3. Внутреннее напряжение. В развитии поэзии Гельдерлина наблюдается два переломных момента. Первый — примерно в 1801 году, на границе здоровья и болезни, второй — примерно в 1805–1806 годах, уже в ходе болезни. Время между этими двумя граничными точками наполнено борьбой между разлагающими, возбуждающими, изменяющими функции силами болезни и дисциплинирующей волей, которая с исключительной энергией стремится к связности, порядку, целостности. Если просмотреть в хронологической последовательности рукописи Гельдерлина в публикациях Ланге и фон Хеллинграта, то, кажется, можно психологически ощутить происходящий перелом. Почерк, до болезни округлый, очень красивый и нервный, с развитием болезни становится крупнее, размереннее (Хеллинграт указывает также на то, что теперь выбирается больший формат листа), вычурнее — там, где он не нарушен вновь и вновь возникающей путаницей и каракулями. По мере приближения к исходу он становится все прямее (на что опять-таки указывает Хеллинграт), появляется больший нажим (и то, и другое — признаки напряжения воли) и, наконец, он снова переходит в более наклонный, более округлый, снова становится нерегулярным, но выглядит как некая шеренга красивых форм прежнего времени, прерываемая случайными нерегулярностями, смещениями, спутанностями.
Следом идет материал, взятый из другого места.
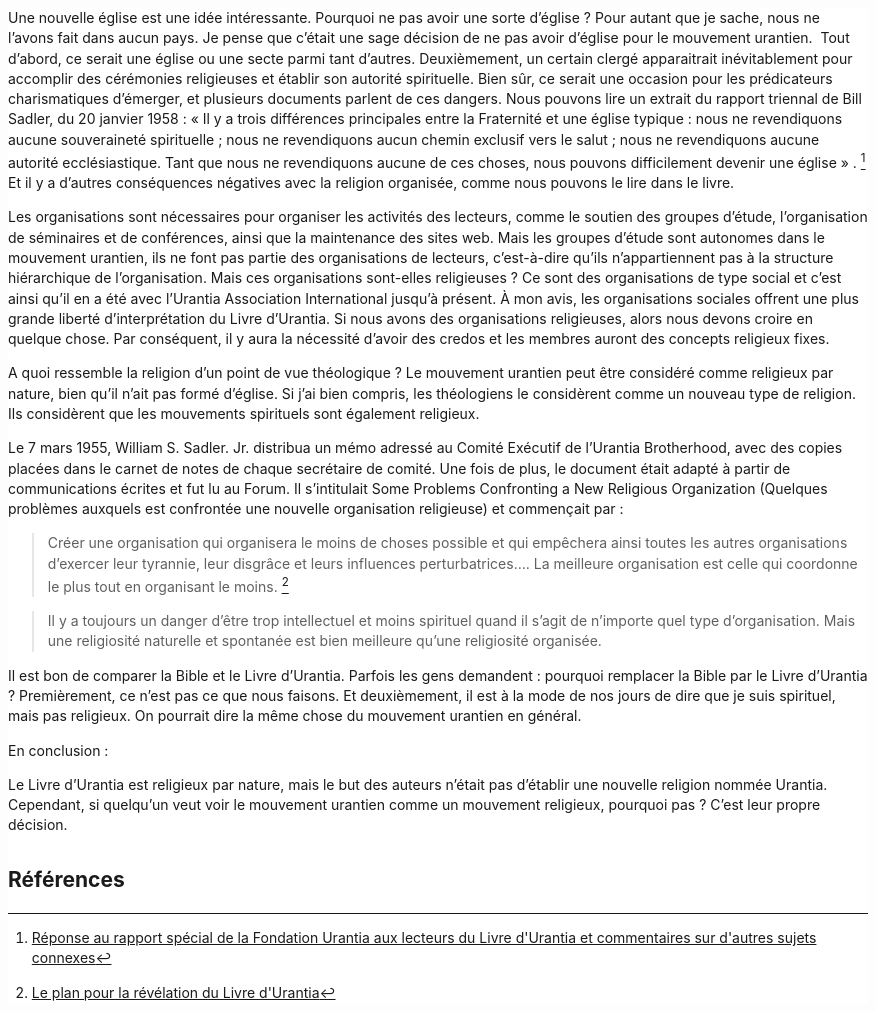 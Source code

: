 Une nouvelle église est une idée intéressante. Pourquoi ne pas avoir une sorte d’église ? Pour autant que je sache, nous ne l’avons fait dans aucun pays. Je pense que c’était une sage décision de ne pas avoir d’église pour le mouvement urantien.  Tout d’abord, ce serait une église ou une secte parmi tant d’autres. Deuxièmement, un certain clergé apparaitrait inévitablement pour accomplir des cérémonies religieuses et établir son autorité spirituelle. Bien sûr, ce serait une occasion pour les prédicateurs charismatiques d’émerger, et plusieurs documents parlent de ces dangers. Nous pouvons lire un extrait du rapport triennal de Bill Sadler, du 20 janvier 1958 : « Il y a trois différences principales entre la Fraternité et une église typique : nous ne revendiquons aucune souveraineté spirituelle ; nous ne revendiquons aucun chemin exclusif vers le salut ; nous ne revendiquons aucune autorité ecclésiastique. Tant que nous ne revendiquons aucune de ces choses, nous pouvons difficilement devenir une église » . [^2] Et il y a d’autres conséquences négatives avec la religion organisée, comme nous pouvons le lire dans le livre.  
  
Les organisations sont nécessaires pour organiser les activités des lecteurs, comme le soutien des groupes d’étude, l’organisation de séminaires et de conférences, ainsi que la maintenance des sites web. Mais les groupes d’étude sont autonomes dans le mouvement urantien, ils ne font pas partie des organisations de lecteurs, c’est-à-dire qu’ils n’appartiennent pas à la structure hiérarchique de l’organisation. Mais ces organisations sont-elles religieuses ? Ce sont des organisations de type social et c’est ainsi qu’il en a été avec l’Urantia Association International jusqu’à présent. À mon avis, les organisations sociales offrent une plus grande liberté d’interprétation du Livre d’Urantia. Si nous avons des organisations religieuses, alors nous devons croire en quelque chose. Par conséquent, il y aura la nécessité d’avoir des credos et les membres auront des concepts religieux fixes.

A quoi ressemble la religion d’un point de vue théologique ? Le mouvement urantien peut être considéré comme religieux par nature, bien qu’il n’ait pas formé d’église. Si j’ai bien compris, les théologiens le considèrent comme un nouveau type de religion. Ils considèrent que les mouvements spirituels sont également religieux.

Le 7 mars 1955, William S. Sadler. Jr. distribua un mémo adressé au Comité Exécutif de l’Urantia Brotherhood, avec des copies placées dans le carnet de notes de chaque secrétaire de comité. Une fois de plus, le document était adapté à partir de communications écrites et fut lu au Forum. Il s’intitulait Some Problems Confronting a New Religious Organization (Quelques problèmes auxquels est confrontée une nouvelle organisation religieuse) et commençait par :

> Créer une organisation qui organisera le moins de choses possible et qui empêchera ainsi toutes les autres organisations d’exercer leur tyrannie, leur disgrâce et leurs influences perturbatrices…. La meilleure organisation est celle qui coordonne le plus tout en organisant le moins. [^1]

> Il y a toujours un danger d’être trop intellectuel et moins spirituel quand il s’agit de n’importe quel type d’organisation. Mais une religiosité naturelle et spontanée est bien meilleure qu’une religiosité organisée.

Il est bon de comparer la Bible et le Livre d’Urantia. Parfois les gens demandent : pourquoi remplacer la Bible par le Livre d’Urantia ? Premièrement, ce n’est pas ce que nous faisons. Et deuxièmement, il est à la mode de nos jours de dire que je suis spirituel, mais pas religieux. On pourrait dire la même chose du mouvement urantien en général.

En conclusion :

Le Livre d’Urantia est religieux par nature, mais le but des auteurs n’était pas d’établir une nouvelle religion nommée Urantia. Cependant, si quelqu’un veut voir le mouvement urantien comme un mouvement religieux, pourquoi pas ? C’est leur propre décision.

## Références


[^1]: [Le plan pour la révélation du Livre d'Urantia](/fr/article/Carolyn_Kendall/The_Plan_for_The_Urantia_Book_Revelation)
[^2]: [Réponse au rapport spécial de la Fondation Urantia aux lecteurs du Livre d'Urantia et commentaires sur d'autres sujets connexes](/fr/article/Thomas_A_Kendall/Response_to_Urantia_Foundations_Special_Report)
Душевное состояние таких больных в начальный период заболевания следует представлять себе как состояние людей, испытывающих потрясение вследствие глубоких переживаний, грозящих разорвать их личность, а также вследствие чисто функциональных явлений и субъективного испуга, вызванного пережитым обрывом мыслей и угрожающей потерей власти над мыслительным процессом. Такие больные, наверное, говорят себе: я чувствую, что сойду с ума, если только на одно мгновение поддамся. Это усилие с целью сохранить себя, непрерывность своего сознания, рассудок и самообладание должно быть очень напряженным. Такое напряжение возникает у Гельдерлина, оно находит свое выражение в стихотворениях 1801–1805 годов; более поздние стихотворения лишены этого напряжения, возникают легко или случайно — либо просто по ассоциации, либо как краткие выражения некоего вполне естественного чувства. Долговременного скрепляющего воздействия дисциплины больше уже нет, но нет и будоражащего глубины, волнующего душевного содержания, а есть лишь необузданные проявления всевозможных функций и «манер», прерываемые обедненными смыслом состояниями возбуждения, — как это все и описано Вайблингером. Мы имеем здесь всю привычную симптоматику конечного состояния — впадение в детство, импульсивность и т. д.; разве что в совокупной картине даже этого конечного состояния ощущается все же некая атмосфера, указывающая на то, что это конечное состояние именно Гельдерлина, а не какого-то имярека.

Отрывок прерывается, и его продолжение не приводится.